Justiça
Só Kássio e Mendonça fazem ‘ponderações’ sobre decisão de Dino a respeito de emendas
Em julgamento no plenário virtual, o STF referendou por unanimidade a liminar do relator


Os ministros do Supremo Tribunal Federal Kassio Nunes Marques e André Mendonça foram os únicos a apresentar votos individuais no julgamento em que a Corte confirmou a decisão do ministro Flávio Dino de liberar o pagamento das emendas parlamentares, condicionado ao cumprimento de regras sobre transparência, rastreabilidade e controle público do dinheiro.
O julgamento ocorreu no plenário virtual entre a segunda-feira 2 e esta terça 3. Nesta modalidade, os ministros apenas depositam seus votos no sistema eletrônico, sem uma reunião presencial. Todos os magistrados acompanharam o relator, inclusive Mendonça e Kássio, mas os dois indicados por Jair Bolsonaro (PL) publicaram os chamados “votos vogais”.
Mendonça frisou a “elevadíssima relevância” do princípio de transparência e o “caráter imprescindível” da rastreabilidade.

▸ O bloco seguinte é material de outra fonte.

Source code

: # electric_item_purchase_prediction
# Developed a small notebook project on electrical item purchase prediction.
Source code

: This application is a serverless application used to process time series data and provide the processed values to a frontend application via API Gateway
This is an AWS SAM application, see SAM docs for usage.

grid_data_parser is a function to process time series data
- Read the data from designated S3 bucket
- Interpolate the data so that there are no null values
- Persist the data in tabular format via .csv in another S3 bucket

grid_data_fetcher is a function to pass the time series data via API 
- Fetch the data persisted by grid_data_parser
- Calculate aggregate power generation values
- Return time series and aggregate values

Também enfatizou a possibilidade de uma nova análise do tema quando o STF julgar o mérito de ações correlatas, “segundo parâmetros que consideram a boa governança e a necessidade de continuidade das políticas públicas”.
Kássio Nunes, por sua vez, afirmou que apresentaria “ponderações”. Ele defendeu um “balanço entre transparência e discricionariedade nas escolhas dos governos federal, estaduais e municipais”.
“Nossos representantes eleitos, tanto no Executivo quanto no Legislativo, são os responsáveis primeiros pela definição e concretização das políticas públicas, cujas balizas já se encontram definidas na Carta Federal, razão por que devem, dentro de sua margem de discricionariedade, isto é, dentro de seus critérios de conveniência e oportunidade, dar cumprimento aos princípios e garantias de nossa Lei Fundamental.”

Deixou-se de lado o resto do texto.